The word “signet” is derived from the Latin word “signum,” meaning “sign.” Since the beginning of writing, personal seals, or signs, have been placed on documents to identify the writer and assure authenticity. Worn by nobility, a signet ring was carved into a semiprecious stone such as agate, or engraved into metal using the intaglio method to create a reverse image of the desired picture. Some signet rings were cast in metal, but they were inferior and not as detailed.
The noble would press his ring into a drop of wax to seal shut a document, or even press his ring into the paper to create embossing, like a notary public does today. Generally, the image on the ring was a coat of arms, a zodiac sign, or an image to match the personality of the wearer, like a lion.
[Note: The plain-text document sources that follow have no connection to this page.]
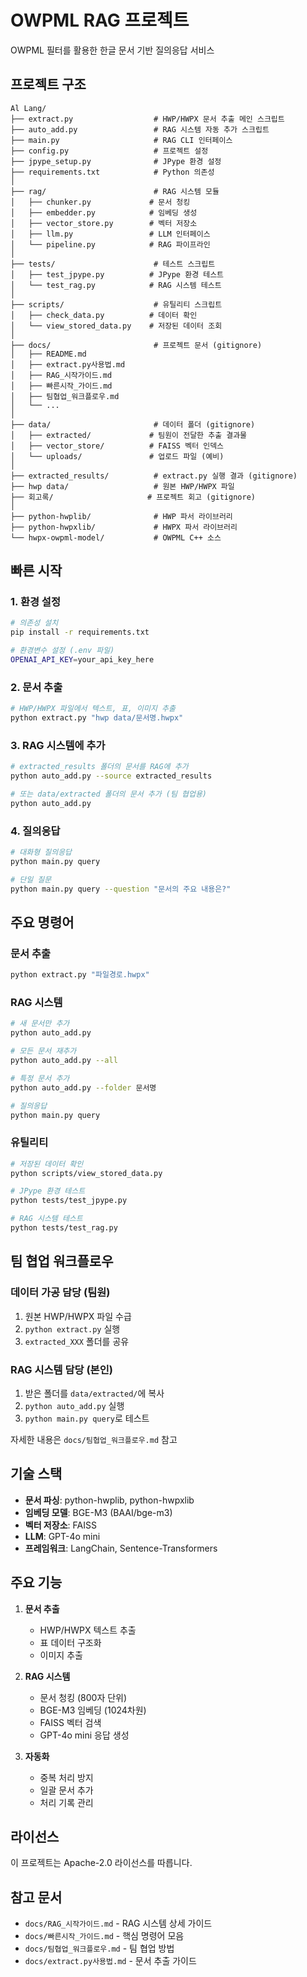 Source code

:# OWPML RAG 프로젝트

OWPML 필터를 활용한 한글 문서 기반 질의응답 서비스

## 프로젝트 구조

```
Al Lang/
├── extract.py                  # HWP/HWPX 문서 추출 메인 스크립트
├── auto_add.py                 # RAG 시스템 자동 추가 스크립트
├── main.py                     # RAG CLI 인터페이스
├── config.py                   # 프로젝트 설정
├── jpype_setup.py              # JPype 환경 설정
├── requirements.txt            # Python 의존성
│
├── rag/                        # RAG 시스템 모듈
│   ├── chunker.py             # 문서 청킹
│   ├── embedder.py            # 임베딩 생성
│   ├── vector_store.py        # 벡터 저장소
│   ├── llm.py                 # LLM 인터페이스
│   └── pipeline.py            # RAG 파이프라인
│
├── tests/                      # 테스트 스크립트
│   ├── test_jpype.py          # JPype 환경 테스트
│   └── test_rag.py            # RAG 시스템 테스트
│
├── scripts/                    # 유틸리티 스크립트
│   ├── check_data.py          # 데이터 확인
│   └── view_stored_data.py    # 저장된 데이터 조회
│
├── docs/                       # 프로젝트 문서 (gitignore)
│   ├── README.md
│   ├── extract.py사용법.md
│   ├── RAG_시작가이드.md
│   ├── 빠른시작_가이드.md
│   ├── 팀협업_워크플로우.md
│   └── ...
│
├── data/                       # 데이터 폴더 (gitignore)
│   ├── extracted/             # 팀원이 전달한 추출 결과물
│   ├── vector_store/          # FAISS 벡터 인덱스
│   └── uploads/               # 업로드 파일 (예비)
│
├── extracted_results/          # extract.py 실행 결과 (gitignore)
├── hwp data/                   # 원본 HWP/HWPX 파일
├── 회고록/                     # 프로젝트 회고 (gitignore)
│
├── python-hwplib/              # HWP 파서 라이브러리
├── python-hwpxlib/             # HWPX 파서 라이브러리
└── hwpx-owpml-model/           # OWPML C++ 소스

```

## 빠른 시작

### 1. 환경 설정

```bash
# 의존성 설치
pip install -r requirements.txt

# 환경변수 설정 (.env 파일)
OPENAI_API_KEY=your_api_key_here
```

### 2. 문서 추출

```bash
# HWP/HWPX 파일에서 텍스트, 표, 이미지 추출
python extract.py "hwp data/문서명.hwpx"
```

### 3. RAG 시스템에 추가

```bash
# extracted_results 폴더의 문서를 RAG에 추가
python auto_add.py --source extracted_results

# 또는 data/extracted 폴더의 문서 추가 (팀 협업용)
python auto_add.py
```

### 4. 질의응답

```bash
# 대화형 질의응답
python main.py query

# 단일 질문
python main.py query --question "문서의 주요 내용은?"
```

## 주요 명령어

### 문서 추출
```bash
python extract.py "파일경로.hwpx"
```

### RAG 시스템
```bash
# 새 문서만 추가
python auto_add.py

# 모든 문서 재추가
python auto_add.py --all

# 특정 문서 추가
python auto_add.py --folder 문서명

# 질의응답
python main.py query
```

### 유틸리티
```bash
# 저장된 데이터 확인
python scripts/view_stored_data.py

# JPype 환경 테스트
python tests/test_jpype.py

# RAG 시스템 테스트
python tests/test_rag.py
```

## 팀 협업 워크플로우

### 데이터 가공 담당 (팀원)
1. 원본 HWP/HWPX 파일 수급
2. `python extract.py` 실행
3. `extracted_XXX` 폴더를 공유

### RAG 시스템 담당 (본인)
1. 받은 폴더를 `data/extracted/`에 복사
2. `python auto_add.py` 실행
3. `python main.py query`로 테스트

자세한 내용은 `docs/팀협업_워크플로우.md` 참고

## 기술 스택

- **문서 파싱**: python-hwplib, python-hwpxlib
- **임베딩 모델**: BGE-M3 (BAAI/bge-m3)
- **벡터 저장소**: FAISS
- **LLM**: GPT-4o mini
- **프레임워크**: LangChain, Sentence-Transformers

## 주요 기능

1. **문서 추출**
   - HWP/HWPX 텍스트 추출
   - 표 데이터 구조화
   - 이미지 추출

2. **RAG 시스템**
   - 문서 청킹 (800자 단위)
   - BGE-M3 임베딩 (1024차원)
   - FAISS 벡터 검색
   - GPT-4o mini 응답 생성

3. **자동화**
   - 중복 처리 방지
   - 일괄 문서 추가
   - 처리 기록 관리

## 라이선스

이 프로젝트는 Apache-2.0 라이선스를 따릅니다.

## 참고 문서

- `docs/RAG_시작가이드.md` - RAG 시스템 상세 가이드
- `docs/빠른시작_가이드.md` - 핵심 명령어 모음
- `docs/팀협업_워크플로우.md` - 팀 협업 방법
- `docs/extract.py사용법.md` - 문서 추출 가이드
In Europe the rings were commissioned by nobility and created by artists. Therefore, they were works of art, often made of gold and very much valued for their beauty as well as for their material value. Sometimes they were even embellished with designs and calligraphy on the side to add to the appearance. The rings were guarded and treasured by the owner, and passed on to successive generations in much the same way that a crown would be passed on to a prince or princess. They were a symbol of authority and power, indicating that the owner had the right to bear arms (the crest or shield) in medieval Europe. The Pope’s ring was kissed to honor the supreme authority of the position, and when a Pope died, his ring was destroyed to symbolize the clearing of the way for a new Pope.
Even today, much tradition surrounds the signet ring. Depending on the country, the ring is worn as a symbolic gesture by nobles on a certain finger and a certain hand. French, German, and some Spanish nobles wear it on the ring finger of their left hands. The Swiss wear signets on the right hand, and nobles of the United Kingdom wear them on the little finger of the left hand. Of course, it is worn with the impressing outward to enable the wearer to turn his hand over and press it into the wax.
In olden times, a signet ring was a way of doing daily business, and was necessary to authenticate and protect documents when the only way of transferring them was through couriers. Although many noble European families still have rings, they are not used much today except for very formal traditional occasions.
Signet rings have led to the tradition of school rings, often with the symbols or crest of the school placed on top of a stone set in a gold ring. The year of graduation is often incorporated into side decoration, and although not used as a sealing device, it indicates a membership in the school or as a souvenir.
Signet or class rings continue to be a popular item to commemorate graduation from high school. Each fall when the ring vendor appears at school to take orders, there is much excitement among the students as they choose their customized piece of jewelry to keep memories of this important time of their lives.